■ WHAT IS EXPECTED ■
Among the lines below, copy exactly those from the one with "The planner's output" through the one with "Our framework also", counting both ends.

---+---

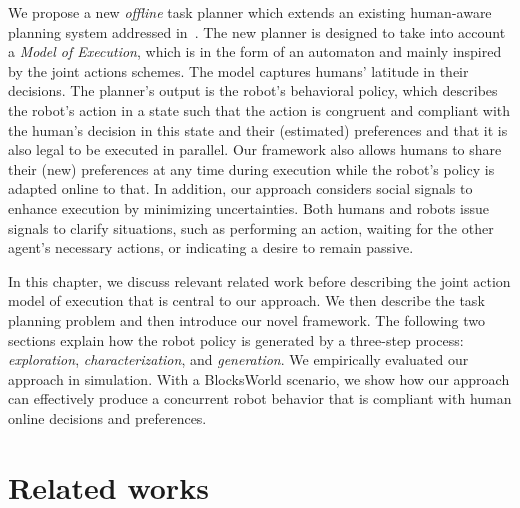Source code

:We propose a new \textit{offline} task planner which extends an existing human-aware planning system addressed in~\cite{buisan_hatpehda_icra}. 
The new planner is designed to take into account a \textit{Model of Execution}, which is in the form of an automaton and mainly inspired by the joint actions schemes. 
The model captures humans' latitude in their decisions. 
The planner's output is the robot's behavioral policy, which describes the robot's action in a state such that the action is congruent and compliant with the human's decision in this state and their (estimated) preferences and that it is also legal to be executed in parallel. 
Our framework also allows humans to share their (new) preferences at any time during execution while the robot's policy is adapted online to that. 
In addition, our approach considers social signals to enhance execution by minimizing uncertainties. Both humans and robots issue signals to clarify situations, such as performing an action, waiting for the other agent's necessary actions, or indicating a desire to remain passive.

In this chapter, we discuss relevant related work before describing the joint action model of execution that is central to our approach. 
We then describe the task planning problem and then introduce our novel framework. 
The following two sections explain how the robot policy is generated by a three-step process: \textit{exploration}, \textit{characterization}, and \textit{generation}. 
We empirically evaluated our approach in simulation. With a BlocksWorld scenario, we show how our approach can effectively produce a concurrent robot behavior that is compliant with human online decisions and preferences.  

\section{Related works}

---+---

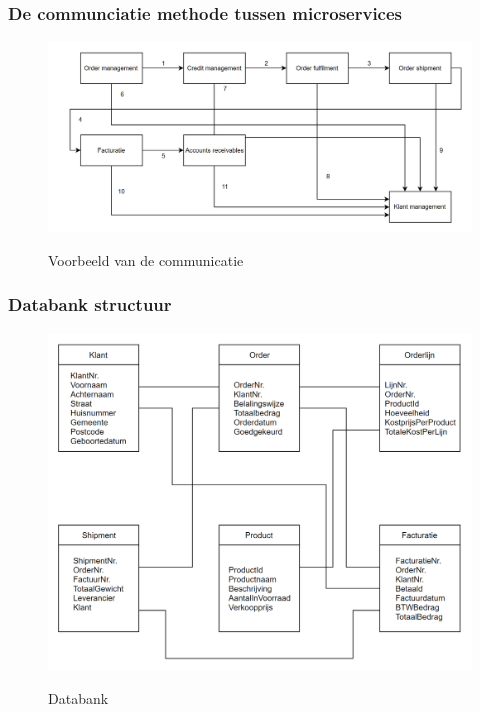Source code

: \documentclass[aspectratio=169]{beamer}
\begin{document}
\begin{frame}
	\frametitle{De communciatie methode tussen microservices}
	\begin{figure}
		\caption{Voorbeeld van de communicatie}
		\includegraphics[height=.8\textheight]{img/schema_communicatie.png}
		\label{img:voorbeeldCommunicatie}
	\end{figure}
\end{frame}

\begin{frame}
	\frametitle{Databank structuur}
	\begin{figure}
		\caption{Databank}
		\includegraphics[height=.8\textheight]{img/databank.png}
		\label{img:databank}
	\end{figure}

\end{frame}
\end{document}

---+---

■ REPLY TO THE TASK ■
The planner's output is the robot's behavioral policy, which describes the robot's action in a state such that the action is congruent and compliant with the human's decision in this state and their (estimated) preferences and that it is also legal to be executed in parallel. 
Our framework also allows humans to share their (new) preferences at any time during execution while the robot's policy is adapted online to that. 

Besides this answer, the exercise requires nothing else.